*** RECORDS SUPPLIED Section Begins ***
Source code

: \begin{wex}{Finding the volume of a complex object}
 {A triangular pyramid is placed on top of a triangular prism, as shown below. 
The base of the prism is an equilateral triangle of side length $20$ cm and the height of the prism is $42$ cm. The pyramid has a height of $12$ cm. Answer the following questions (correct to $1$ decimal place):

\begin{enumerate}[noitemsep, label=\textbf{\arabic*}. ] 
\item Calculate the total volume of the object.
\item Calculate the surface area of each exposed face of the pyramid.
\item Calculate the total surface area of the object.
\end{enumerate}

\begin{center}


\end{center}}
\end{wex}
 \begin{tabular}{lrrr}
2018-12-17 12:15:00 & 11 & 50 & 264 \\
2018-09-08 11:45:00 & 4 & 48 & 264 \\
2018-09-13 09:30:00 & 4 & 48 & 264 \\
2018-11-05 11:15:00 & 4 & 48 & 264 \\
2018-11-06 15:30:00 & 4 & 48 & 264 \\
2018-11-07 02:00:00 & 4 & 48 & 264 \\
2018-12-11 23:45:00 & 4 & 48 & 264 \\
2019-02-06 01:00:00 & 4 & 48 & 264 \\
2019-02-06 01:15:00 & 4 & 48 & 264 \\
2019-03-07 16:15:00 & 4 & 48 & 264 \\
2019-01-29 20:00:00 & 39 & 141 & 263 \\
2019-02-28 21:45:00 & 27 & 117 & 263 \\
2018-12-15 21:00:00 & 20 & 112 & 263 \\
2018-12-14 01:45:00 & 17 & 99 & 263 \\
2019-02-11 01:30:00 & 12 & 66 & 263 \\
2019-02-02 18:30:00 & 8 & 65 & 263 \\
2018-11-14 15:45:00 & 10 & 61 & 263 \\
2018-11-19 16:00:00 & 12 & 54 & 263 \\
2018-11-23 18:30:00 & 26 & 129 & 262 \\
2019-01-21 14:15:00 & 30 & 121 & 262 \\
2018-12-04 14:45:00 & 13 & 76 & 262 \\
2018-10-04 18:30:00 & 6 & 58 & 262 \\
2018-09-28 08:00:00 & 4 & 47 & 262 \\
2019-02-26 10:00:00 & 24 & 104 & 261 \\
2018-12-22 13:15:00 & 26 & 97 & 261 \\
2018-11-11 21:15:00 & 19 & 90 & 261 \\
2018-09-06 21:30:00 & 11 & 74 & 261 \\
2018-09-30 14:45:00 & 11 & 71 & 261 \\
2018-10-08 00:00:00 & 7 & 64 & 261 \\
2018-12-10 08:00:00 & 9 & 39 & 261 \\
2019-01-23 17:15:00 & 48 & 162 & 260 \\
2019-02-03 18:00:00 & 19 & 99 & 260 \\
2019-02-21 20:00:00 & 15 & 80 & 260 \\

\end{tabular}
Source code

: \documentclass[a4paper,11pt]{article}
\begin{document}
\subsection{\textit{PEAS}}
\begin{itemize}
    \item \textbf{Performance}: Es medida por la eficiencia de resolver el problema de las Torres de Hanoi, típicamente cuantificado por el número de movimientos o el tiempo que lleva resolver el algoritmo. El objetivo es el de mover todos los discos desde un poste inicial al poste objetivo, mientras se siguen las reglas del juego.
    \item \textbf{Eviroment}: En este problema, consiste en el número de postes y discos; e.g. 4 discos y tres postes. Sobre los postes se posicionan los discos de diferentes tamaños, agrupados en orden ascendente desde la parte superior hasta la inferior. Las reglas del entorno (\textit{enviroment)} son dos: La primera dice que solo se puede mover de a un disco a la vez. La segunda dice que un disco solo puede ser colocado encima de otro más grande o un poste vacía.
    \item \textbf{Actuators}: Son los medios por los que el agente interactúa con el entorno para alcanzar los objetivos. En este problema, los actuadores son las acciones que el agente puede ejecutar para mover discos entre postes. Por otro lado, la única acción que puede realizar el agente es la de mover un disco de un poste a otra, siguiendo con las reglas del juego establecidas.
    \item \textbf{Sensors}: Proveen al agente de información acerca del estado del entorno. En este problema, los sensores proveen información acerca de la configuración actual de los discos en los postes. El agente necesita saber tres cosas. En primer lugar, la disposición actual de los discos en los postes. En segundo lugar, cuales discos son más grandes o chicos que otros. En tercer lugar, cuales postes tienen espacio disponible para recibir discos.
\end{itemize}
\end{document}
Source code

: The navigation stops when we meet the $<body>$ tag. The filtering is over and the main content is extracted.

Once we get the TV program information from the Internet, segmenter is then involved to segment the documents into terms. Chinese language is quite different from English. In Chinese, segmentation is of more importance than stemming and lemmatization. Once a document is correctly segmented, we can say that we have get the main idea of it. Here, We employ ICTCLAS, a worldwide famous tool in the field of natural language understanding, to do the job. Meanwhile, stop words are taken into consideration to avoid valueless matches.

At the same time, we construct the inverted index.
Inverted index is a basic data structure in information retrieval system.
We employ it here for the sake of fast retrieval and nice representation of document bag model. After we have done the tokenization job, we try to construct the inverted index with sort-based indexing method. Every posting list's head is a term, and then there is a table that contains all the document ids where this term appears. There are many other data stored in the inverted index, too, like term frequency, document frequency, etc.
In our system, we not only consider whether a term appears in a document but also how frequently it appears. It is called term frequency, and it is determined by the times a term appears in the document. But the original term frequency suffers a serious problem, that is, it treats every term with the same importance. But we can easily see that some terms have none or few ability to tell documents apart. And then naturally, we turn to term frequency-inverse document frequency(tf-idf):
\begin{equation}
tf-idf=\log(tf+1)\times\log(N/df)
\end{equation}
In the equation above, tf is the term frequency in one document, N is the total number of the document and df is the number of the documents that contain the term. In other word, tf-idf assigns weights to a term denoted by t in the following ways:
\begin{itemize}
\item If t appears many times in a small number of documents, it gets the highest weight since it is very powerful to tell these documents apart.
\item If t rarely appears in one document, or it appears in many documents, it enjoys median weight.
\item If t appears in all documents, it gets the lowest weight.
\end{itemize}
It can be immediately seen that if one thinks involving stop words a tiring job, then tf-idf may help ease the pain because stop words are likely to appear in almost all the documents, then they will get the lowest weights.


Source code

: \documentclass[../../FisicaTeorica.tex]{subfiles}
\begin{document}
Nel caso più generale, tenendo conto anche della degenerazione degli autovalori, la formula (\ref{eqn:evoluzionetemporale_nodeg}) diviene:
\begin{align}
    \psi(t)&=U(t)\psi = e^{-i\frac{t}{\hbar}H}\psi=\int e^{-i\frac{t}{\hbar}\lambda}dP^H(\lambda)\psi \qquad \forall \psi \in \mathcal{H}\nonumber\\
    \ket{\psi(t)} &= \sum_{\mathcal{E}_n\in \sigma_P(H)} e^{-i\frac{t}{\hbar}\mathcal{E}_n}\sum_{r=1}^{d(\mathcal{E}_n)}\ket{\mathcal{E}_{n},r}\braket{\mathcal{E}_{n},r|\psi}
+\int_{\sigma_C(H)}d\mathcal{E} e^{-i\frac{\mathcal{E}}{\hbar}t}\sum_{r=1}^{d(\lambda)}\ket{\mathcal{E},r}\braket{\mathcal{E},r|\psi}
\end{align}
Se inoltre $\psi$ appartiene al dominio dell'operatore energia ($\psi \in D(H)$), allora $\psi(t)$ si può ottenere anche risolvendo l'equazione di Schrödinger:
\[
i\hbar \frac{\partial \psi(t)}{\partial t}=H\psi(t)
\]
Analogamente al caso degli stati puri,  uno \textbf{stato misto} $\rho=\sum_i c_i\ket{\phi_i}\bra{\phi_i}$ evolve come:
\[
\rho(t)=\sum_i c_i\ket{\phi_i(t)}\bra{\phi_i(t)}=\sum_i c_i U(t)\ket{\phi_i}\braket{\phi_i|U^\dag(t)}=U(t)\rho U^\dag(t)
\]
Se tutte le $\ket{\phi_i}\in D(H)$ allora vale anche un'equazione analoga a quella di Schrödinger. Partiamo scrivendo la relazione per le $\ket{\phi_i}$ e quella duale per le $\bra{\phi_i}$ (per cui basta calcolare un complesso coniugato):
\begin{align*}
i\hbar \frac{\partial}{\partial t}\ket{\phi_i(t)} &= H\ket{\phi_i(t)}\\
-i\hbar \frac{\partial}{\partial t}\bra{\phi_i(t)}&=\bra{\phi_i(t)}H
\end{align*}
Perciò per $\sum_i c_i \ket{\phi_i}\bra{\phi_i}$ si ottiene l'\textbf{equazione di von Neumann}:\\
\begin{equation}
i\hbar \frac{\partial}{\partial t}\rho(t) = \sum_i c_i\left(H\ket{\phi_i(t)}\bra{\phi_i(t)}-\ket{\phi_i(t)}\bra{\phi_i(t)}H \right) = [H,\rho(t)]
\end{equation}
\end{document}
*** RECORDS SUPPLIED Section Ends ***
**WHAT IS EXPECTED**
Output exactly the lines of the material above from the one containing "2018-11-06 15:30:00 & 4 & 48 & 264 \\" up to and including the one containing "2018-11-19 16:00:00 & 12 & 54 & 263 \\".

**OUTPUT FOR THIS TASK**
2018-11-06 15:30:00 & 4 & 48 & 264 \\
2018-11-07 02:00:00 & 4 & 48 & 264 \\
2018-12-11 23:45:00 & 4 & 48 & 264 \\
2019-02-06 01:00:00 & 4 & 48 & 264 \\
2019-02-06 01:15:00 & 4 & 48 & 264 \\
2019-03-07 16:15:00 & 4 & 48 & 264 \\
2019-01-29 20:00:00 & 39 & 141 & 263 \\
2019-02-28 21:45:00 & 27 & 117 & 263 \\
2018-12-15 21:00:00 & 20 & 112 & 263 \\
2018-12-14 01:45:00 & 17 & 99 & 263 \\
2019-02-11 01:30:00 & 12 & 66 & 263 \\
2019-02-02 18:30:00 & 8 & 65 & 263 \\
2018-11-14 15:45:00 & 10 & 61 & 263 \\
2018-11-19 16:00:00 & 12 & 54 & 263 \\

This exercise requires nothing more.